**Exercise description**.
Return exactly the line that contains "une flèche tirée" and all lines beneath it in the entries, through the very last one.

**Data records**.
%%

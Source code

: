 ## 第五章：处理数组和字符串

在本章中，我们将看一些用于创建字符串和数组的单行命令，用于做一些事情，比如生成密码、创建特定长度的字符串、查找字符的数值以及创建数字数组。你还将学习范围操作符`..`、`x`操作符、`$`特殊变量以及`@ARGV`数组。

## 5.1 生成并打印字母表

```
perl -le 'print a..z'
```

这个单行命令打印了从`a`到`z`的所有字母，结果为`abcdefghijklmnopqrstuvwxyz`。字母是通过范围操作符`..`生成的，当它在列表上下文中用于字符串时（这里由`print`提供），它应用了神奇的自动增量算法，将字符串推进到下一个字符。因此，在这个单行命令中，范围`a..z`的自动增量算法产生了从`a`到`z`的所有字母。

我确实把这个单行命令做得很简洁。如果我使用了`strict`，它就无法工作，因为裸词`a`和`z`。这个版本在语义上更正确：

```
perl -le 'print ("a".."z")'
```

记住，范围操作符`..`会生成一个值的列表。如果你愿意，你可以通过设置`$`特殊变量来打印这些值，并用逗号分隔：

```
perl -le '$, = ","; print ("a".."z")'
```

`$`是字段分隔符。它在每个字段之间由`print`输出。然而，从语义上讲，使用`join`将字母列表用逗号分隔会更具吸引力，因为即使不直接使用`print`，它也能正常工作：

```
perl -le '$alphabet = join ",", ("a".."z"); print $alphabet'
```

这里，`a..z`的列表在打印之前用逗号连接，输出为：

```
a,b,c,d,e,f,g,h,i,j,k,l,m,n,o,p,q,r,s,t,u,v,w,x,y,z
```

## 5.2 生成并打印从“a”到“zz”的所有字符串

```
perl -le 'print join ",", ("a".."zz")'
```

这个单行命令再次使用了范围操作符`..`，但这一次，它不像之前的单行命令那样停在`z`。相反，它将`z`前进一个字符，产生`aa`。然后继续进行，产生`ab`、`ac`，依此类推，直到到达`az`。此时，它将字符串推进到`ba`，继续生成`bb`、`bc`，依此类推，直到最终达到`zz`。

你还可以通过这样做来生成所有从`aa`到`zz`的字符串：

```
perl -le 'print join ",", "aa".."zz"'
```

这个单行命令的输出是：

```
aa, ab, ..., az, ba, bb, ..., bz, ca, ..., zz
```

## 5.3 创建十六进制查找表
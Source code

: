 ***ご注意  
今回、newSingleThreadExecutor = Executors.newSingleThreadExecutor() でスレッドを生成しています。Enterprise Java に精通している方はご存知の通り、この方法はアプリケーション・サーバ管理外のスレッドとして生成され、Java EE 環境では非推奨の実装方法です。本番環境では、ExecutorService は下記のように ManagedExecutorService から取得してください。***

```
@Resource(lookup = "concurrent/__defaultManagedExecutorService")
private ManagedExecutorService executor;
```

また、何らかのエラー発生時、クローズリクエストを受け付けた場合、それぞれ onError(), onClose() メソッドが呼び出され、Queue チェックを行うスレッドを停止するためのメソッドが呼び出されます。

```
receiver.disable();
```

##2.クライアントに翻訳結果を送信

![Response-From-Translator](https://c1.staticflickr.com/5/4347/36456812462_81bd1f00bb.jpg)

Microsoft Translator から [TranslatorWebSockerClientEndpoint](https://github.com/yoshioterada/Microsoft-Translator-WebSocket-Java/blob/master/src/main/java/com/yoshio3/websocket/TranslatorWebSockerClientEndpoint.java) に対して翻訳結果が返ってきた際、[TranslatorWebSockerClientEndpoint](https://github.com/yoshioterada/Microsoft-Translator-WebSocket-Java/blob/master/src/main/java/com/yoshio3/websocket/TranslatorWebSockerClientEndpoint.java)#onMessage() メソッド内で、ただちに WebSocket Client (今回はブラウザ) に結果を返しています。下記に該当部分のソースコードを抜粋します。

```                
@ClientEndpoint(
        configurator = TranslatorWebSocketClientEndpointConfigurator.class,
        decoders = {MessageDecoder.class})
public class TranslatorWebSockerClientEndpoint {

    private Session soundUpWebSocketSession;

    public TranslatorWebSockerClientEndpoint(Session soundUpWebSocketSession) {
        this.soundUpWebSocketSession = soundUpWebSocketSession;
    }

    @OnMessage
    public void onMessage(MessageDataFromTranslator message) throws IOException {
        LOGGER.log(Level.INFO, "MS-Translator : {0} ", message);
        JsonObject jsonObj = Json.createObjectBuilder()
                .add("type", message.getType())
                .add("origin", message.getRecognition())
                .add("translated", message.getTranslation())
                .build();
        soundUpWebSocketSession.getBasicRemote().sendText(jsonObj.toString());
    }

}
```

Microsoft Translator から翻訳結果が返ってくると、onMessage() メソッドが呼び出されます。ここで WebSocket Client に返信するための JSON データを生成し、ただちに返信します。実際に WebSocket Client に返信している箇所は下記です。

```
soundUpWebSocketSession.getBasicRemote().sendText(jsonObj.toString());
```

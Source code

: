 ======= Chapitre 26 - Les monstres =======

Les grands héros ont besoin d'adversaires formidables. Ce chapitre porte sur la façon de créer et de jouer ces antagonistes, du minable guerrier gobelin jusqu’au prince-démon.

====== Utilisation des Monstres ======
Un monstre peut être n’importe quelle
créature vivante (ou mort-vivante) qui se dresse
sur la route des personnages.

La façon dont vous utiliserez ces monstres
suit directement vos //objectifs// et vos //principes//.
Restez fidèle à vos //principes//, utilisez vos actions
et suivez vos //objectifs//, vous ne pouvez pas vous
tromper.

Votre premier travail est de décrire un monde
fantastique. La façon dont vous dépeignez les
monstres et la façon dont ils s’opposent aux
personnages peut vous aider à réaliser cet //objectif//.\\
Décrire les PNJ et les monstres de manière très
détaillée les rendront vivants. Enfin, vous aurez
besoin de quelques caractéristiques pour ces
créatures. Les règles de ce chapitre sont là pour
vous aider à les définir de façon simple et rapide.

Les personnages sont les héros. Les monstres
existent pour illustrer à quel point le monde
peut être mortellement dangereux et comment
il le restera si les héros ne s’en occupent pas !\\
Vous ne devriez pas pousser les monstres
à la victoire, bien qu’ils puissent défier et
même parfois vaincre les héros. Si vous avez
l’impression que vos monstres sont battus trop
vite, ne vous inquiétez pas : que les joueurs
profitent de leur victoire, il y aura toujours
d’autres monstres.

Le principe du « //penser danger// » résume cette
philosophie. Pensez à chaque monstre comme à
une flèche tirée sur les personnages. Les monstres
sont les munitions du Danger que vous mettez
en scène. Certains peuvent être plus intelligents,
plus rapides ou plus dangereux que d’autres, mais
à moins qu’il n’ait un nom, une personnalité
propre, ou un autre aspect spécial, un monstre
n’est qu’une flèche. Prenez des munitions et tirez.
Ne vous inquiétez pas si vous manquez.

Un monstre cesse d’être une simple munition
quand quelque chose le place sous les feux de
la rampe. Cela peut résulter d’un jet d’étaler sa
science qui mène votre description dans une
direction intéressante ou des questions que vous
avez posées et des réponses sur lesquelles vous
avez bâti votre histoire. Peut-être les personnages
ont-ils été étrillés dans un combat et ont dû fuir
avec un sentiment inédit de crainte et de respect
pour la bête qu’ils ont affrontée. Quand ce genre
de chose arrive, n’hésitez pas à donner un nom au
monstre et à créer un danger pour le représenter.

%%

**Written solution**.
une flèche tirée sur les personnages. Les monstres
sont les munitions du Danger que vous mettez
en scène. Certains peuvent être plus intelligents,
plus rapides ou plus dangereux que d’autres, mais
à moins qu’il n’ait un nom, une personnalité
propre, ou un autre aspect spécial, un monstre
n’est qu’une flèche. Prenez des munitions et tirez.
Ne vous inquiétez pas si vous manquez.

Un monstre cesse d’être une simple munition
quand quelque chose le place sous les feux de
la rampe. Cela peut résulter d’un jet d’étaler sa
science qui mène votre description dans une
direction intéressante ou des questions que vous
avez posées et des réponses sur lesquelles vous
avez bâti votre histoire. Peut-être les personnages
ont-ils été étrillés dans un combat et ont dû fuir
avec un sentiment inédit de crainte et de respect
pour la bête qu’ils ont affrontée. Quand ce genre
de chose arrive, n’hésitez pas à donner un nom au
monstre et à créer un danger pour le représenter.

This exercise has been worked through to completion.